La giornata della memoria ci richiama al dovere assoluto del ricordo non rituale, non formale, non estrinseco, al dovere del farsi intimi alla Shoah, all’esperienza sconvolgente del male assoluto, al limite della possibilità stessa di pensarla senza sentirsi morire, che ha annientato 6 milioni di ebrei e deve accompagnare stabilmente le nostre vite, perché è stata un attentato alla vita in quanto tale.
Il “mai più” che allora risuonò, universale, di fronte all’olocausto, come difronte alla guerra ed all’autodistruzione nucleare dell’umanità non ha avuto l’esito che quell’impegno assoluto, come il male che intendeva estirpare, proclamato di fronte al mondo avrebbe perentoriamente meritato.
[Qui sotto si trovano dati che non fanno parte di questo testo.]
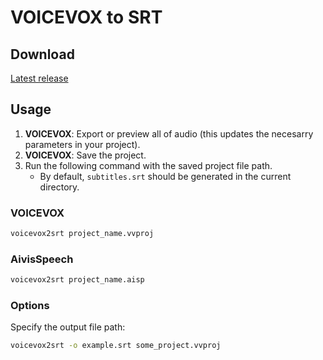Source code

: # VOICEVOX to SRT

## Download

[Latest release](https://github.com/1l0/voicevox2srt/releases/latest)

## Usage

1. **VOICEVOX**: Export or preview all of audio (this updates the necesarry parameters in your project).
2. **VOICEVOX**: Save the project.
3. Run the following command with the saved project file path.
    - By default, `subtitles.srt` should be generated in the current directory.

### VOICEVOX

```sh
voicevox2srt project_name.vvproj
```

### AivisSpeech

```sh
voicevox2srt project_name.aisp
```

### Options

Specify the output file path:

```sh
voicevox2srt -o example.srt some_project.vvproj
```
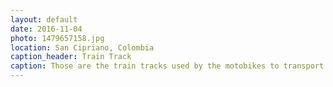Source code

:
 ```yaml
---
layout: default
date: 2016-11-04
photo: 1479657158.jpg
location: San Cipriano, Colombia
caption_header: Train Track
caption: Those are the train tracks used by the motobikes to transport people and goods to the town of San Cipriano.
---
```


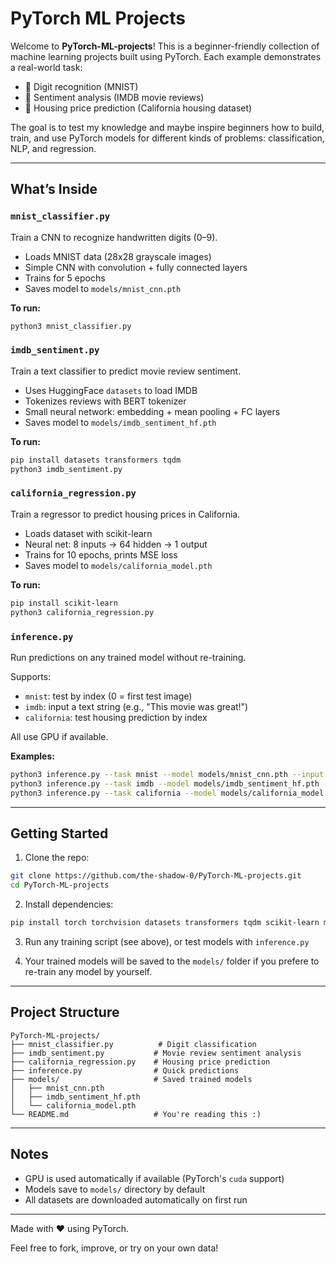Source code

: # PyTorch ML Projects

Welcome to **PyTorch-ML-projects**! This is a beginner-friendly collection of machine learning projects built using PyTorch.
Each example demonstrates a real-world task:

* 🧠 Digit recognition (MNIST)
* 💬 Sentiment analysis (IMDB movie reviews)
* 🏡 Housing price prediction (California housing dataset)

The goal is to test my knowledge and maybe inspire beginners how to build, train, and use PyTorch models for different kinds of problems: classification, NLP, and regression.

---

## What’s Inside

### `mnist_classifier.py`

Train a CNN to recognize handwritten digits (0–9).

* Loads MNIST data (28x28 grayscale images)
* Simple CNN with convolution + fully connected layers
* Trains for 5 epochs
* Saves model to `models/mnist_cnn.pth`

**To run:**

```bash
python3 mnist_classifier.py
```

### `imdb_sentiment.py`

Train a text classifier to predict movie review sentiment.

* Uses HuggingFace `datasets` to load IMDB
* Tokenizes reviews with BERT tokenizer
* Small neural network: embedding + mean pooling + FC layers
* Saves model to `models/imdb_sentiment_hf.pth`

**To run:**

```bash
pip install datasets transformers tqdm
python3 imdb_sentiment.py
```

### `california_regression.py`

Train a regressor to predict housing prices in California.

* Loads dataset with scikit-learn
* Neural net: 8 inputs → 64 hidden → 1 output
* Trains for 10 epochs, prints MSE loss
* Saves model to `models/california_model.pth`

**To run:**

```bash
pip install scikit-learn
python3 california_regression.py
```

### `inference.py`

Run predictions on any trained model without re-training.

Supports:

* `mnist`: test by index (0 = first test image)
* `imdb`: input a text string (e.g., "This movie was great!")
* `california`: test housing prediction by index

All use GPU if available.

**Examples:**

```bash
python3 inference.py --task mnist --model models/mnist_cnn.pth --input 0
python3 inference.py --task imdb --model models/imdb_sentiment_hf.pth --input "Awesome movie, I loved it."
python3 inference.py --task california --model models/california_model.pth --input 5
```

---

## Getting Started

1. Clone the repo:

```bash
git clone https://github.com/the-shadow-0/PyTorch-ML-projects.git
cd PyTorch-ML-projects
```

2. Install dependencies:

```bash
pip install torch torchvision datasets transformers tqdm scikit-learn matplotlib
```

3. Run any training script (see above), or test models with `inference.py`

4. Your trained models will be saved to the `models/` folder if you prefere to re-train any model by yourself.

---

## Project Structure

```
PyTorch-ML-projects/
├── mnist_classifier.py          # Digit classification
├── imdb_sentiment.py           # Movie review sentiment analysis
├── california_regression.py    # Housing price prediction
├── inference.py                # Quick predictions
├── models/                     # Saved trained models
│   ├── mnist_cnn.pth
│   ├── imdb_sentiment_hf.pth
│   └── california_model.pth
└── README.md                   # You're reading this :)
```

---

## Notes

* GPU is used automatically if available (PyTorch's `cuda` support)
* Models save to `models/` directory by default
* All datasets are downloaded automatically on first run

---

Made with ❤️ using PyTorch.

Feel free to fork, improve, or try on your own data!
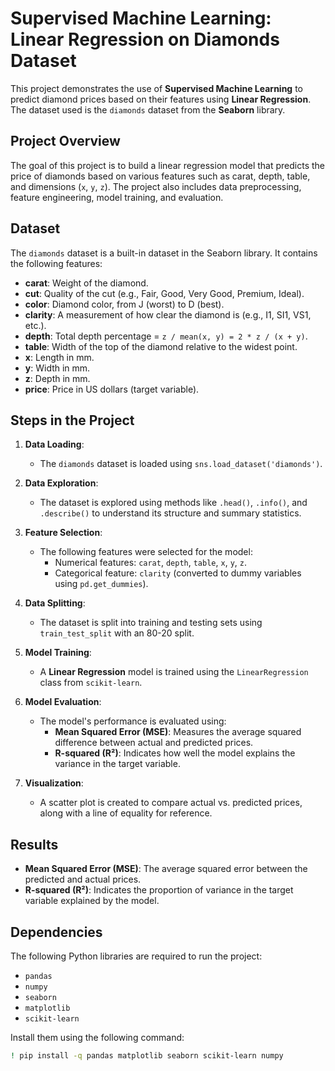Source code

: # Supervised Machine Learning: Linear Regression on Diamonds Dataset

This project demonstrates the use of **Supervised Machine Learning** to predict diamond prices based on their features using **Linear Regression**. The dataset used is the `diamonds` dataset from the **Seaborn** library.

## Project Overview

The goal of this project is to build a linear regression model that predicts the price of diamonds based on various features such as carat, depth, table, and dimensions (`x`, `y`, `z`). The project also includes data preprocessing, feature engineering, model training, and evaluation.

## Dataset

The `diamonds` dataset is a built-in dataset in the Seaborn library. It contains the following features:

- **carat**: Weight of the diamond.
- **cut**: Quality of the cut (e.g., Fair, Good, Very Good, Premium, Ideal).
- **color**: Diamond color, from J (worst) to D (best).
- **clarity**: A measurement of how clear the diamond is (e.g., I1, SI1, VS1, etc.).
- **depth**: Total depth percentage = `z / mean(x, y) = 2 * z / (x + y)`.
- **table**: Width of the top of the diamond relative to the widest point.
- **x**: Length in mm.
- **y**: Width in mm.
- **z**: Depth in mm.
- **price**: Price in US dollars (target variable).

## Steps in the Project

1. **Data Loading**:
   - The `diamonds` dataset is loaded using `sns.load_dataset('diamonds')`.

2. **Data Exploration**:
   - The dataset is explored using methods like `.head()`, `.info()`, and `.describe()` to understand its structure and summary statistics.

3. **Feature Selection**:
   - The following features were selected for the model:
     - Numerical features: `carat`, `depth`, `table`, `x`, `y`, `z`.
     - Categorical feature: `clarity` (converted to dummy variables using `pd.get_dummies`).

4. **Data Splitting**:
   - The dataset is split into training and testing sets using `train_test_split` with an 80-20 split.

5. **Model Training**:
   - A **Linear Regression** model is trained using the `LinearRegression` class from `scikit-learn`.

6. **Model Evaluation**:
   - The model's performance is evaluated using:
     - **Mean Squared Error (MSE)**: Measures the average squared difference between actual and predicted prices.
     - **R-squared (R²)**: Indicates how well the model explains the variance in the target variable.

7. **Visualization**:
   - A scatter plot is created to compare actual vs. predicted prices, along with a line of equality for reference.

## Results

- **Mean Squared Error (MSE)**: The average squared error between the predicted and actual prices.
- **R-squared (R²)**: Indicates the proportion of variance in the target variable explained by the model.

## Dependencies

The following Python libraries are required to run the project:

- `pandas`
- `numpy`
- `seaborn`
- `matplotlib`
- `scikit-learn`

Install them using the following command:

```bash
! pip install -q pandas matplotlib seaborn scikit-learn numpy
```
L’attentato alla vita continua in altre forme: dalla strage dei migranti, ai genocidi in corso nel mondo, alla “guerra mondiale a pezzi”, nella definizione di Papa Francesco, alla distruzione delle specie viventi e delle biodiversità 10.000 volte superiore, su base annua, alla naturale distruzione prima della comparsa dell’uomo sulla terra. Quasi che l’umanità fosse dominata da un’inestinguibile “cupio dissolvi” che distrugge, a un tempo, se stessa e le condizioni stesse della sua sopravvivenza. La pandemia, che non è un meteorite che ha colpito la terra ed ha molto a che fare con un modello di economia e di società socialmente ed ambientalmente insostenibile, ne rappresenta il segno più recente.
Per queste semplici ragioni ricordare l’eroismo, le sofferenze infinite e l’annientamento dell’olocausto significa restituire alla vita, finché avremo voce e forze, il suo valore infinito , poiché in ogni sua forma, in ogni suo anfratto c’è il segno immanente del divino.